## [Task description]
If a line in the listing below includes the word "statistics", pick it out.

## [Task data]
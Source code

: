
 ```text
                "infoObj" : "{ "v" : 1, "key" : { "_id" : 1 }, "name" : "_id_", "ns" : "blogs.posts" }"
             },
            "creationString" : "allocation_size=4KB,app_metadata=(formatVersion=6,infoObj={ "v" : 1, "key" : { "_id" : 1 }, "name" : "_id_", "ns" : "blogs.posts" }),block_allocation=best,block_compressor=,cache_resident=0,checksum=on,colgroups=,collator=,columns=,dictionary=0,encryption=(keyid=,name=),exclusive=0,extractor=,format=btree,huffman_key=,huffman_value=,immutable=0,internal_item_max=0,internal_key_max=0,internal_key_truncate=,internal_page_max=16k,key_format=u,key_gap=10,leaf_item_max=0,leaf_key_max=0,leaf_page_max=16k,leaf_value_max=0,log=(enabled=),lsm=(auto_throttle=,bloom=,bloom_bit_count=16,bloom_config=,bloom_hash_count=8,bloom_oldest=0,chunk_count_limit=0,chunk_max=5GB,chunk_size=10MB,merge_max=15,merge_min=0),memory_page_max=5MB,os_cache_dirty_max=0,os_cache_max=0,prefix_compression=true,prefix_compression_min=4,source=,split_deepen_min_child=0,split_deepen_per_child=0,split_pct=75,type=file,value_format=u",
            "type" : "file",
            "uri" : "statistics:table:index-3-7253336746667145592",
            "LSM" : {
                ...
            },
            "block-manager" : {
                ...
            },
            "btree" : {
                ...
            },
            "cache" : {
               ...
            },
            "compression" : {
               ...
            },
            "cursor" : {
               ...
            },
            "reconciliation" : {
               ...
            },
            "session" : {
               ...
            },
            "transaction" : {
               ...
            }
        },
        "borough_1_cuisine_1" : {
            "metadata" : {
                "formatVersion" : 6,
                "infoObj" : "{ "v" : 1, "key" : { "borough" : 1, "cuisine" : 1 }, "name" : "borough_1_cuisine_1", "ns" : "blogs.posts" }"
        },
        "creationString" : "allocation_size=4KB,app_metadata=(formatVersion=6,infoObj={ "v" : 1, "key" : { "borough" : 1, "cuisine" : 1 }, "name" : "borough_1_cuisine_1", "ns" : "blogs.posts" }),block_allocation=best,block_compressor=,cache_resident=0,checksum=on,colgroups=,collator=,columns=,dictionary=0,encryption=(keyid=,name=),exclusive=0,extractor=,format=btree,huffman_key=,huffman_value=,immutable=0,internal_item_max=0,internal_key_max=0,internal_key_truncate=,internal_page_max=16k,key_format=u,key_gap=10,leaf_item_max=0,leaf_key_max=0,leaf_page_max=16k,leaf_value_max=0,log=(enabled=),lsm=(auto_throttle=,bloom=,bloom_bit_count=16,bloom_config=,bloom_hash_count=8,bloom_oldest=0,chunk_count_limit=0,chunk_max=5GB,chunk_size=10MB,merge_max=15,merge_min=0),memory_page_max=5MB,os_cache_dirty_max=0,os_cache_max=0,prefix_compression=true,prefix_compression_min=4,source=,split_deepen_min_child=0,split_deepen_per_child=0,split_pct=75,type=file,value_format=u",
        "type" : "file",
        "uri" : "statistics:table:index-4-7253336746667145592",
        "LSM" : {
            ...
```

## [Written response]
            "uri" : "statistics:table:index-3-7253336746667145592",
        "uri" : "statistics:table:index-4-7253336746667145592",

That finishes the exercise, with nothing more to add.